Chapter Number
5
Authors
Majdi Owda
Amani Yousef Owda
Fathi Gasir
Pages From

196
Pages To
208
Book Title
Intelligent Systems and Applications
Publisher
Springer
Project
Data Science
Abstract

Evaluation can be defined as a process of determining the significance of a research output. This is usually done by devising a well-structured study on this output using one or more evaluation measures in which a careful inspection is performed. This paper presents a review of evaluation techniques for Conversational Agents (CAs) and Natural Language Interfaces to Databases (NLIDBs). It then introduces the developed customized evaluation methodology for Conversation-Based Interface to Relational Databases (C-BIRDs). The evaluation methodology created has been divided into two groups of measures. The first is based on quantitative measures, including two measures: task success and dialogue length.

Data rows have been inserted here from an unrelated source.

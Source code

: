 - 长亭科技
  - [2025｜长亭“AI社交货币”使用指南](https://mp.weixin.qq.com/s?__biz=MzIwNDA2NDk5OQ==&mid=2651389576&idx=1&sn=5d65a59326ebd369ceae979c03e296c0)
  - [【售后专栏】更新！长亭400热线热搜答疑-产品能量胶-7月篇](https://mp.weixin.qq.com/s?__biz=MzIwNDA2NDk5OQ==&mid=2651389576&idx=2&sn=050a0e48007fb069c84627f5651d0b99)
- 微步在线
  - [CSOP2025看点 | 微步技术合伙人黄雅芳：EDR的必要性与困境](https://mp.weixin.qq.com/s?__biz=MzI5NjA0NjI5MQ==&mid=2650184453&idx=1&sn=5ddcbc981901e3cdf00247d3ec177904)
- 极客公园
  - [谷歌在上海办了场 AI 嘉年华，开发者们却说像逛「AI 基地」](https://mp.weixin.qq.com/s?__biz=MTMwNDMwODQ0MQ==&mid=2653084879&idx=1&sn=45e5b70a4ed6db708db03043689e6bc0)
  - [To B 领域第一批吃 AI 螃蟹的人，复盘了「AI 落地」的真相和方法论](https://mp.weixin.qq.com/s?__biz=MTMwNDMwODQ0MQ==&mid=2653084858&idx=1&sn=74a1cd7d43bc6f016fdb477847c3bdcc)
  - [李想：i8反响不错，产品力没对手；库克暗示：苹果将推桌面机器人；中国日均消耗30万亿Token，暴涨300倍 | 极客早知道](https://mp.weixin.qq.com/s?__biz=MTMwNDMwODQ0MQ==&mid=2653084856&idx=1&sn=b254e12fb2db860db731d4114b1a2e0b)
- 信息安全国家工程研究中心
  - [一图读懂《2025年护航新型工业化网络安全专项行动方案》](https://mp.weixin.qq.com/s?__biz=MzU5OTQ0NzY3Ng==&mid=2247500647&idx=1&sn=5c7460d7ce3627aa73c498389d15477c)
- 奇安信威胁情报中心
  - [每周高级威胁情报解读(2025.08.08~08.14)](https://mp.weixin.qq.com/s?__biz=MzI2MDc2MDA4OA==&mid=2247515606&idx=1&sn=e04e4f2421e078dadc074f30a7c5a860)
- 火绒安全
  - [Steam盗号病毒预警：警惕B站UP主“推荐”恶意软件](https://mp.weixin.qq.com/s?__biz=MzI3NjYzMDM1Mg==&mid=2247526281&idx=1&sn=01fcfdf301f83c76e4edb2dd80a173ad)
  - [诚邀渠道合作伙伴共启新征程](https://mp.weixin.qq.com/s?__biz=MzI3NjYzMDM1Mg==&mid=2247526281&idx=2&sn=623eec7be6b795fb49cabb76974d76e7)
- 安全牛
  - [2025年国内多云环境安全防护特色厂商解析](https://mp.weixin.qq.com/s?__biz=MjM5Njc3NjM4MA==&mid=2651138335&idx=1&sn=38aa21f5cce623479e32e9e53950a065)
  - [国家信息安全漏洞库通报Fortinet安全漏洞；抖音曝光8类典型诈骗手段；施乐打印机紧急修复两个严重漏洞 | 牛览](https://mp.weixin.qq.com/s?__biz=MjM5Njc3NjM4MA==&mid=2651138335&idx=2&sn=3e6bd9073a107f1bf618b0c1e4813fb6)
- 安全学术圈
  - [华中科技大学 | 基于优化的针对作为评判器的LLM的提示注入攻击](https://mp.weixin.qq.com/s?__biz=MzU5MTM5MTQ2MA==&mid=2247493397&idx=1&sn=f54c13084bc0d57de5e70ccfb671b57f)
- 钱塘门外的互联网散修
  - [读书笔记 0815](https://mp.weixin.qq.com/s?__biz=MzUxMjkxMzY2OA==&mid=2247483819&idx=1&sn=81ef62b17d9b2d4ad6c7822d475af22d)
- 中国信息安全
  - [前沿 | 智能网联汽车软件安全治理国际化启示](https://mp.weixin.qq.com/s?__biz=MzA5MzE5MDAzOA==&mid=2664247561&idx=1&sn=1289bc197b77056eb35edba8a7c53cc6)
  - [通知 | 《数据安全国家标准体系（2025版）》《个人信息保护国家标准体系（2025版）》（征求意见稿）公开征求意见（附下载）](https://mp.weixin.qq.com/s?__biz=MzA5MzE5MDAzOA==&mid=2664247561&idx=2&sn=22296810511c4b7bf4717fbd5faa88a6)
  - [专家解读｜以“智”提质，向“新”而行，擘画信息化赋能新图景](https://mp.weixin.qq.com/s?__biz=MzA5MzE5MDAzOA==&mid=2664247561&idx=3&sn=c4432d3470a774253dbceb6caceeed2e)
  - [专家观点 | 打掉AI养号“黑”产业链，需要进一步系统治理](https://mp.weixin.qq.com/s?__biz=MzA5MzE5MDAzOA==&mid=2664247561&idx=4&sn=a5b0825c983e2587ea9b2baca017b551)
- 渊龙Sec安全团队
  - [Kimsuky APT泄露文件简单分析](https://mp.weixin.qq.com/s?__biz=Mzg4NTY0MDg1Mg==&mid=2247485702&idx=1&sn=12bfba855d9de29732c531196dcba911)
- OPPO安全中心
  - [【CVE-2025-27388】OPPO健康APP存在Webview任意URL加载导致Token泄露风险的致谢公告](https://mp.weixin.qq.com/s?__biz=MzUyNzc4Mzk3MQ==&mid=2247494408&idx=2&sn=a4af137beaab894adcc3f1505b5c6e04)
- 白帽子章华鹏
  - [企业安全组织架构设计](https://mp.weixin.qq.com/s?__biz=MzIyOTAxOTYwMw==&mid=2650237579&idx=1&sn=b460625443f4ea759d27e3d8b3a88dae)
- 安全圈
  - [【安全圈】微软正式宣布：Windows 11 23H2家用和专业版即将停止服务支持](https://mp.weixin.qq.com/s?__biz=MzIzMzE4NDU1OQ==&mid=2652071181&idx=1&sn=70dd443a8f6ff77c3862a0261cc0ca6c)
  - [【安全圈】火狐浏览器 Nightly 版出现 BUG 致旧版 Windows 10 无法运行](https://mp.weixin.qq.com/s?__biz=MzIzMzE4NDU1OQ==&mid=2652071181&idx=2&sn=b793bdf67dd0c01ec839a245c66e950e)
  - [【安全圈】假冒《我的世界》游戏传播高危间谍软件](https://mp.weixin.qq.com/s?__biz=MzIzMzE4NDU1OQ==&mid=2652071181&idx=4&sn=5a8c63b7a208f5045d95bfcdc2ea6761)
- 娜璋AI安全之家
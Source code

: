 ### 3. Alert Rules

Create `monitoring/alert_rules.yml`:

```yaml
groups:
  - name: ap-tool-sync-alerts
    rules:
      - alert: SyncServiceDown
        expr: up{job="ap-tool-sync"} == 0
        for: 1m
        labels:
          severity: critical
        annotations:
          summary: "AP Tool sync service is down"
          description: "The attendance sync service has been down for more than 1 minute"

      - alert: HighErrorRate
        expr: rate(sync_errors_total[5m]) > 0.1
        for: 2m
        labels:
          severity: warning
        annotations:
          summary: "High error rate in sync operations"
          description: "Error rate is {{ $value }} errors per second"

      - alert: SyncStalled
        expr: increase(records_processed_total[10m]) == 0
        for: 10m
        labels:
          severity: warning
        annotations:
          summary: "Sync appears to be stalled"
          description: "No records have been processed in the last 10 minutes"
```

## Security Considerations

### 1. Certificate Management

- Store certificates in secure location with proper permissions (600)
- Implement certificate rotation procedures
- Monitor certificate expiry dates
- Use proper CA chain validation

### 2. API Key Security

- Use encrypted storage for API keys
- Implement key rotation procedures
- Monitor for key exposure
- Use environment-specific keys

The second group is based on a number of qualitative measures, including: prototype ease of use, naturalness of system responses, positive/negative emotion, appearance, text on screen, organization of information, and error message clarity. Then an elaboration is carried out on the devised methodology by adding a discussion and recommendations on the sample size, the experimental setup and the scaling in order to provide a comprehensive evaluation methodology for C-BIRDs. In conclusion the evaluation methodology created is better way for identifying the strengths and weaknesses of C-BIRDs in comparison to the usage of single measure evaluations.